Atmocean to deploy wave system off Canada

Atmocean’s demo wave energy system (Photo: Atmocean)

 
US-based wave energy developer Atmocean plans to install its wave energy system off Newfoundland in Canada for a third round of ocean testing.

Atmocean informed it will collaborate with the College of the North Atlantic to deploy its next generation point absorbing pump in September 2017 off the town of Lord’s Cove.

The scheduled deployment follows five rounds of wave tank testing at Texas A&M in 2016, and ocean tests carried out in Peru a year earlier, as well as the additional modeling conducted by Sandia National Labs this year.

The system will send pressurized seawater into a pilot land-based salmon and mollusk farm run by the College of the North Atlantic, Atmocean said.

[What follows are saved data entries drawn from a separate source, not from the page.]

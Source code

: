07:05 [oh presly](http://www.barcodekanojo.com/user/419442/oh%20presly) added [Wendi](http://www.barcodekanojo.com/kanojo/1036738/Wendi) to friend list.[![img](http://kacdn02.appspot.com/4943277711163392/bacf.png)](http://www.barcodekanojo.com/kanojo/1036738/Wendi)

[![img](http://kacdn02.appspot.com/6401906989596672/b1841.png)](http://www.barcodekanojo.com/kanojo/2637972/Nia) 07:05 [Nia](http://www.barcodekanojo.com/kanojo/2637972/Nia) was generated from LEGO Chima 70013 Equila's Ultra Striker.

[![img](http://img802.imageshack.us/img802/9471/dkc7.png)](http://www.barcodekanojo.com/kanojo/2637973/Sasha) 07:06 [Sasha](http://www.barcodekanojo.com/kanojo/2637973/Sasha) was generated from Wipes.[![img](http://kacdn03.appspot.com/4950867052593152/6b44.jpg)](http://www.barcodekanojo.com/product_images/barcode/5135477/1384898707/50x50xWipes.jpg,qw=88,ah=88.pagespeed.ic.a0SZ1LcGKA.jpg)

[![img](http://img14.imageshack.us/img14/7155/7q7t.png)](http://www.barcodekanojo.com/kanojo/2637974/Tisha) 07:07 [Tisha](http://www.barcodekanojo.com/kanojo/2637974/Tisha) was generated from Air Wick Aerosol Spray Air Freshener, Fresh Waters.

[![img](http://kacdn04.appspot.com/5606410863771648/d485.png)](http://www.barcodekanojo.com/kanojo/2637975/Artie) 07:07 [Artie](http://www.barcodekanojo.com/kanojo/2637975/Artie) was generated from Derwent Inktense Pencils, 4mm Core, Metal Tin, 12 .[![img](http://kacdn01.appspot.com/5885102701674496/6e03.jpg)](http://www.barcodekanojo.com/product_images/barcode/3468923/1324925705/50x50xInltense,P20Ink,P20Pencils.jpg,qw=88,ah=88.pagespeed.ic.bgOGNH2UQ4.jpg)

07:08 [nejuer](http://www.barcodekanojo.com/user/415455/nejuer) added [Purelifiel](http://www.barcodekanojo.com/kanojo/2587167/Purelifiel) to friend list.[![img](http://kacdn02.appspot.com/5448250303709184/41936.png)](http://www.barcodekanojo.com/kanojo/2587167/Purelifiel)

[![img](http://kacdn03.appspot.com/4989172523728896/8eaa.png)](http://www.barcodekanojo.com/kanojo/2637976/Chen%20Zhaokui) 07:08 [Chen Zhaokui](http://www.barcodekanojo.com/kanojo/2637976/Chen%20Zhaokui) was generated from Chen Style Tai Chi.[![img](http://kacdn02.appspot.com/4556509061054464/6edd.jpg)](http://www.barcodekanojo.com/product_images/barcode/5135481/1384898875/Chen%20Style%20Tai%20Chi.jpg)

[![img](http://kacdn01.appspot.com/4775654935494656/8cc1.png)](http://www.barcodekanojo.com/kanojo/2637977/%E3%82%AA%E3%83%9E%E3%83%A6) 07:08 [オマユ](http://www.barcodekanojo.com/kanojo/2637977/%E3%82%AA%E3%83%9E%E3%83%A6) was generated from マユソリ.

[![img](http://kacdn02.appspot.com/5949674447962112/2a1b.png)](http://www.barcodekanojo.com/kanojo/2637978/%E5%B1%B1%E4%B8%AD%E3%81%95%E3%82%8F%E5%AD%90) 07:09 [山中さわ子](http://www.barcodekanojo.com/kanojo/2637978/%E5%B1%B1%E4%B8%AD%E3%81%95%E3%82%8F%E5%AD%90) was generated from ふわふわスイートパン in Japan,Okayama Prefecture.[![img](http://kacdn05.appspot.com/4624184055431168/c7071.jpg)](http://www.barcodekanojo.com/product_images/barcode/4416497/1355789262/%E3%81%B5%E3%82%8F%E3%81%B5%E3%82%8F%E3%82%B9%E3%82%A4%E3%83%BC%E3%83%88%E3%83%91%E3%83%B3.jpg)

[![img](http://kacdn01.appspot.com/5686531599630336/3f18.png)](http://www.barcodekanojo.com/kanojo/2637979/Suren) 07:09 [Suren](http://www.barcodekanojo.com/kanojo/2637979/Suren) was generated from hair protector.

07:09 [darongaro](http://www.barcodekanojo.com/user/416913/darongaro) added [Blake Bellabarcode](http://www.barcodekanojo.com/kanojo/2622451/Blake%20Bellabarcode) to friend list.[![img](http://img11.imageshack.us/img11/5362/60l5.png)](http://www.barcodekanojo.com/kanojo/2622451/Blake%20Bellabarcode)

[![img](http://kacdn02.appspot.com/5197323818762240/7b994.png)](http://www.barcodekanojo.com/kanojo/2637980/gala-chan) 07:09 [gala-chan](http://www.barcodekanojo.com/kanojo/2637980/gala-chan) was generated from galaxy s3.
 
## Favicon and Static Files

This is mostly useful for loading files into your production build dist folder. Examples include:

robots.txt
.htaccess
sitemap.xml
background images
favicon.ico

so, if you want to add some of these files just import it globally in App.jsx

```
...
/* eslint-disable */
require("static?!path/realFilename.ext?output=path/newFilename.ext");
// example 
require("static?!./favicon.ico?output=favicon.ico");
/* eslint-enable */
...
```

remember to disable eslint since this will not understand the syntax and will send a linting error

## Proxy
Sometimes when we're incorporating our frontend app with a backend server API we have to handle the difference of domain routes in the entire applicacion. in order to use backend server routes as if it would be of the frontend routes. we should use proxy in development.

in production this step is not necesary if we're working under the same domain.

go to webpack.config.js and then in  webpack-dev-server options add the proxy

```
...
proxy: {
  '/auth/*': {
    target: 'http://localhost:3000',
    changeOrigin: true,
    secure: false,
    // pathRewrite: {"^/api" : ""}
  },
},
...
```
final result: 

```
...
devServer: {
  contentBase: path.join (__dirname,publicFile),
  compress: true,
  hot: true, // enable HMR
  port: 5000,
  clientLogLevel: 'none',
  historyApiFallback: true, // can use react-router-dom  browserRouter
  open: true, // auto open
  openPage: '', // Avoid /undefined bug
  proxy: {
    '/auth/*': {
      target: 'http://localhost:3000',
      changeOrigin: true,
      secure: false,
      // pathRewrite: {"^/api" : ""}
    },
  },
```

Chris White, Atmocean’s Chief Operating Officer, said: “While we are still focused on sending pressurized seawater to shore to be desalinated without grid-tied electricity, this specific test will send pressurized seawater to shore to feed a land based multi-trophic aquaculture system. As the world quickly moves towards aquaculture, there is a quickly emerging market to realize sustainable land based aquaculture.”

The deployment represents another step forward towards the commercialization of the system as this third round of testing is expected to bring it to a technology readiness level, or TRL, of seven, Sandia National Labs said.

There are nine levels in the TRL method of estimating technology maturity. Level seven means the prototype has been demonstrated in an operational environment.

Atmocean is developing a system that consists of buoys and pressurized pumps that uses wave power to send pressurized seawater onto shore where it is desalinated without the use of external energy.

The system operates by capturing the rising and falling motion of ocean waves to drive a piston in a cylinder which pressurizes the seawater. By connecting several seawater pumps together as an array, this pressurized seawater can be sent to the onshore converters.

Water arrives onshore at about 180 psi, or pounds per square inch of pressure. Atmocean uses energy recovery devices, which are essentially spinning mechanical wheels, to boost 14% of the arriving seawater to 900 psi, the pressure needed to run reverse osmosis.

The reverse osmosis system is the size of a shipping container and is manufactured by Atmocean industry partners, according to Sandia National Labs.